**LISTED ENTRIES:**

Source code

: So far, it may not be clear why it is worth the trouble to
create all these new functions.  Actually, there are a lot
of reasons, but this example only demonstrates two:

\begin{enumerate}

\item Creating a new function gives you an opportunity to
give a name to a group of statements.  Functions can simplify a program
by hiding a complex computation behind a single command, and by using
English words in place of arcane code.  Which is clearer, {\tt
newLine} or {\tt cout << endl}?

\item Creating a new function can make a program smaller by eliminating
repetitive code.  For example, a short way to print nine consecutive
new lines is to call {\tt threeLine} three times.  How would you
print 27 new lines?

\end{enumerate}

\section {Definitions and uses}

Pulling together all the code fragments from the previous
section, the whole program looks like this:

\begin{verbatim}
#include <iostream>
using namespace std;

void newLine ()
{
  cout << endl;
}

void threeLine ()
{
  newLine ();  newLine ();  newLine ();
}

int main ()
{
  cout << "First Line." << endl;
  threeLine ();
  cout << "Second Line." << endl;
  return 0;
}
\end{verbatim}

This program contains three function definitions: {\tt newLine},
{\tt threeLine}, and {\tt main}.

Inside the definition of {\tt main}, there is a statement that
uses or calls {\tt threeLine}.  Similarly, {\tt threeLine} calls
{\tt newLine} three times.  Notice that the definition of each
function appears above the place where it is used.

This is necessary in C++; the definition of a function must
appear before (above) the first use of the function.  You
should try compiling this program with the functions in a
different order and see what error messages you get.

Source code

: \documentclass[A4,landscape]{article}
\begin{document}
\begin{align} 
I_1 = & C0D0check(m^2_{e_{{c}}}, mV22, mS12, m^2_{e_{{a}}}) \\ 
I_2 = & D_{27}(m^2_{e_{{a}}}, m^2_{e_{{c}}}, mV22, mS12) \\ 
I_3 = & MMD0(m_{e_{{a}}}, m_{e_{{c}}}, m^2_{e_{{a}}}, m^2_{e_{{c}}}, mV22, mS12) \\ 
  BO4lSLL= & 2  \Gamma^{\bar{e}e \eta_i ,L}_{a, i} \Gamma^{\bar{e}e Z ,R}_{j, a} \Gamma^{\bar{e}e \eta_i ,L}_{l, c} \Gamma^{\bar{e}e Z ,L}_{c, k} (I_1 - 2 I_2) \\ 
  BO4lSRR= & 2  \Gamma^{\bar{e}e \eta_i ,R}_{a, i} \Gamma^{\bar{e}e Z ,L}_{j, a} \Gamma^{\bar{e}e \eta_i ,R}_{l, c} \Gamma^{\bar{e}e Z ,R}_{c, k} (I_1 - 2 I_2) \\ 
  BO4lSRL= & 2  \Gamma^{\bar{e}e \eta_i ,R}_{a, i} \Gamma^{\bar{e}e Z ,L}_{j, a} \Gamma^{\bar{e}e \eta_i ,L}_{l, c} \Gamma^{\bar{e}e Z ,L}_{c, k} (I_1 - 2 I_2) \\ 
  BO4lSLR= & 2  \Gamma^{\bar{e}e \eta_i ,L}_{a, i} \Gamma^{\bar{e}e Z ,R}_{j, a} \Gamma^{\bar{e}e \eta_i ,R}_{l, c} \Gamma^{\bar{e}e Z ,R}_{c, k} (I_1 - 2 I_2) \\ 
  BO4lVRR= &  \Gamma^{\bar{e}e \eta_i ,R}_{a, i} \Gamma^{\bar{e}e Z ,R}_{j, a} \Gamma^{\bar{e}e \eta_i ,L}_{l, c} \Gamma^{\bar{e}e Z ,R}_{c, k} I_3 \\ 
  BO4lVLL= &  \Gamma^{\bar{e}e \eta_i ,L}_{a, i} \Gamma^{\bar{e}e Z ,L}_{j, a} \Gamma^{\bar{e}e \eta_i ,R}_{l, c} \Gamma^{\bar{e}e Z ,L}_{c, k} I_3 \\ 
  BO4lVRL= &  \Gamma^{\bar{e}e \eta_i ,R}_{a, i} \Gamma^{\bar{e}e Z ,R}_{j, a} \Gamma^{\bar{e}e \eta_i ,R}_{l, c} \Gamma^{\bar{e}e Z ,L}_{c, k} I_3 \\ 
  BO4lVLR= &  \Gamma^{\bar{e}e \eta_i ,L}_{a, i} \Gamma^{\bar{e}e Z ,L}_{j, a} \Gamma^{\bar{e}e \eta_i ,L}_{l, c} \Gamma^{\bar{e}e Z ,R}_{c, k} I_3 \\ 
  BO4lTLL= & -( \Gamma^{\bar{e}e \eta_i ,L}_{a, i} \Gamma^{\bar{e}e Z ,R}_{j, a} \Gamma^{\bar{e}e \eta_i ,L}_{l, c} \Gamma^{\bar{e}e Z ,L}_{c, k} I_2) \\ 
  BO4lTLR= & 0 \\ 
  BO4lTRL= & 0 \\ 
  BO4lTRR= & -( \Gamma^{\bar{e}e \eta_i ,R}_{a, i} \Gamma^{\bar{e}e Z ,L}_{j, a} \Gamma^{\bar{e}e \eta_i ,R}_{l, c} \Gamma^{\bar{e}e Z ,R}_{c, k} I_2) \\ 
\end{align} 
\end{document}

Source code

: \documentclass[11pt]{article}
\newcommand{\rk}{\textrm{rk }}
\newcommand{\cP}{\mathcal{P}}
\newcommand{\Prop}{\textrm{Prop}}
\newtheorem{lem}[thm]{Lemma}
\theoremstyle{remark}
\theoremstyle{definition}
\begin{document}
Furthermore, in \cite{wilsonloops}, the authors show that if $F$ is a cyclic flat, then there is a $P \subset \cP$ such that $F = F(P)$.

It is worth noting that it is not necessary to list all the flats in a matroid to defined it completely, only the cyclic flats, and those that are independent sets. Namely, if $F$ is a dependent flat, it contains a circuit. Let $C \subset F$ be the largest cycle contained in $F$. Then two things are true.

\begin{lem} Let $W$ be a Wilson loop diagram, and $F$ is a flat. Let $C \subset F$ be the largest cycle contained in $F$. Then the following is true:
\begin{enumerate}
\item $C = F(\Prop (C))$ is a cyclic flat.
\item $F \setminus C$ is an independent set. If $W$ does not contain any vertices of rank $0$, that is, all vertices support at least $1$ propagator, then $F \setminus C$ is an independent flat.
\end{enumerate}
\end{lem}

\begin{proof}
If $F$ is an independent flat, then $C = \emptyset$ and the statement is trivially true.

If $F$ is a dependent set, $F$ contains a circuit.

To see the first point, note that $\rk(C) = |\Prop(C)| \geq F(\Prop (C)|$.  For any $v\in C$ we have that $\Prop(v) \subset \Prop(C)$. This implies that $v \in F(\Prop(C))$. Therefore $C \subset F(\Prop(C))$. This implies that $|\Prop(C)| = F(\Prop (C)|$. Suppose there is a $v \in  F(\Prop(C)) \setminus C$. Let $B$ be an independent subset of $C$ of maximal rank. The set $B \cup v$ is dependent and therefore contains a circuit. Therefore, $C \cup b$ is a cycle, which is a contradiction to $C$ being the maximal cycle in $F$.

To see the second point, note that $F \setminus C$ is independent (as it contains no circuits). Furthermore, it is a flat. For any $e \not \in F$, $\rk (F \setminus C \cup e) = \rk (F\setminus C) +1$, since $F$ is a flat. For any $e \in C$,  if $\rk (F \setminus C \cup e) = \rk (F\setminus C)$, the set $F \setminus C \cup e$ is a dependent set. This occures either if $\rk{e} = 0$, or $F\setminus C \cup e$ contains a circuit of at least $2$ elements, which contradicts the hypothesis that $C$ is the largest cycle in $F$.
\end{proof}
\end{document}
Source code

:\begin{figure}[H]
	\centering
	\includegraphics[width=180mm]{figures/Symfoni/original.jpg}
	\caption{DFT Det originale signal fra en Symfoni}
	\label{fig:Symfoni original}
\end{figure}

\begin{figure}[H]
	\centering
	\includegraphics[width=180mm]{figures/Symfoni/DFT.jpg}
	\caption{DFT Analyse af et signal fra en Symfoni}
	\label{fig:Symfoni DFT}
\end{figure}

**WHAT TO WORK ON:** Figure out how many lines of the material include the string "label", and reply with only that figure.

**RESPONSE FOR THIS EXERCISE:** 2